“Diviso tra chi le tasse le vorrebbe mettere e chi le vorrebbe togliere, l’Esecutivo sta dando agli italiani una brutta immagine di disunità, con l’ex premier Matteo Renzi impegnato a scompaginare le misure proposte dal ministro dell’Economia e dalla componente Cinque Stelle. Anche in questo caso, l’esempio eclatante è quello della quota 100, misura che i renziani vorrebbero eliminare del tutto, i democratici vorrebbero limitare i Cinque Stelle mantenere. Come andrà a finire? Nessuno lo sa.
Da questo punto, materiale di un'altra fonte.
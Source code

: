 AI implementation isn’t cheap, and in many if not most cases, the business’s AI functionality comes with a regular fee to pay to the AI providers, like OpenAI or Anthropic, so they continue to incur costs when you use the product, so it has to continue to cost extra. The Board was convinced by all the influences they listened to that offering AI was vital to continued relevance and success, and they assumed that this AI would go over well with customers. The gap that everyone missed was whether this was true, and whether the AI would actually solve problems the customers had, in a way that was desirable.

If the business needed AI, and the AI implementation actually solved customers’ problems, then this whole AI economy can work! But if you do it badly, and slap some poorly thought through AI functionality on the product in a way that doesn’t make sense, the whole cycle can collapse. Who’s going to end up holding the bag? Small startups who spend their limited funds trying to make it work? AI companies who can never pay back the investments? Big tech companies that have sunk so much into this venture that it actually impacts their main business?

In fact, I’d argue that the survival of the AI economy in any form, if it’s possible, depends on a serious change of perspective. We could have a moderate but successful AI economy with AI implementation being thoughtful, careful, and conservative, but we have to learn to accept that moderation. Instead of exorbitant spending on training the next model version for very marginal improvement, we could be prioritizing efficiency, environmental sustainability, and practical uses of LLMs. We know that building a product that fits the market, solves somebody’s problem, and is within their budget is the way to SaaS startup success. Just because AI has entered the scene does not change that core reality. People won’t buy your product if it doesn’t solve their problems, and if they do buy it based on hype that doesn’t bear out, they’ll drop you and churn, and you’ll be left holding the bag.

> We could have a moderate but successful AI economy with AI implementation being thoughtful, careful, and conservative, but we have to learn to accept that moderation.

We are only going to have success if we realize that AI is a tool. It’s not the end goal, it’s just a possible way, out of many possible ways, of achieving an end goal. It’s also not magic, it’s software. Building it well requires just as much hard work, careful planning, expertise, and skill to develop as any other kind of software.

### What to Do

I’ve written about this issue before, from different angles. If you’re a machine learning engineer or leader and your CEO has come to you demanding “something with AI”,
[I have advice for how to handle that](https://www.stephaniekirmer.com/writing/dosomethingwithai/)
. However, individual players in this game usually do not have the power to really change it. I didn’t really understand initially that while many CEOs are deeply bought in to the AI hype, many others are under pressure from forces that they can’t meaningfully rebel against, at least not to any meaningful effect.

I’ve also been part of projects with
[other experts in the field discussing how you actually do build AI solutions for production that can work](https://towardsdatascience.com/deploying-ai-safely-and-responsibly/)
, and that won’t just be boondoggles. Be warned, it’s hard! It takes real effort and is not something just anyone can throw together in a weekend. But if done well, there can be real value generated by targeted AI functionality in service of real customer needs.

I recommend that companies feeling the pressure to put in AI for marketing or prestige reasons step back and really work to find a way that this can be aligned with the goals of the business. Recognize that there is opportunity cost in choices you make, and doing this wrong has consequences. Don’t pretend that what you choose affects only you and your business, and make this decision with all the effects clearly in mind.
E così, finirà che la manovra che sarà approvata in Parlamento sarà completamente diversa da quella presentata alla Commissione Europea. Compresi i saldi, che vedranno un deficit maggiore di quello inizialmente chiesto a Bruxelles (siamo già oltre i 16 miliardi di euro). Un comportamento ai limiti dell’imbroglio nei confronti dell’Europa, alla quale era stata presentata una manovra con numeri completamente diversi. Ci chiediamo: cosa accadrà se Bruxelles dovesse accorgersene?”.
Lo scrive in una nota Renato Brunetta, deputato e responsabile economico di Forza Italia.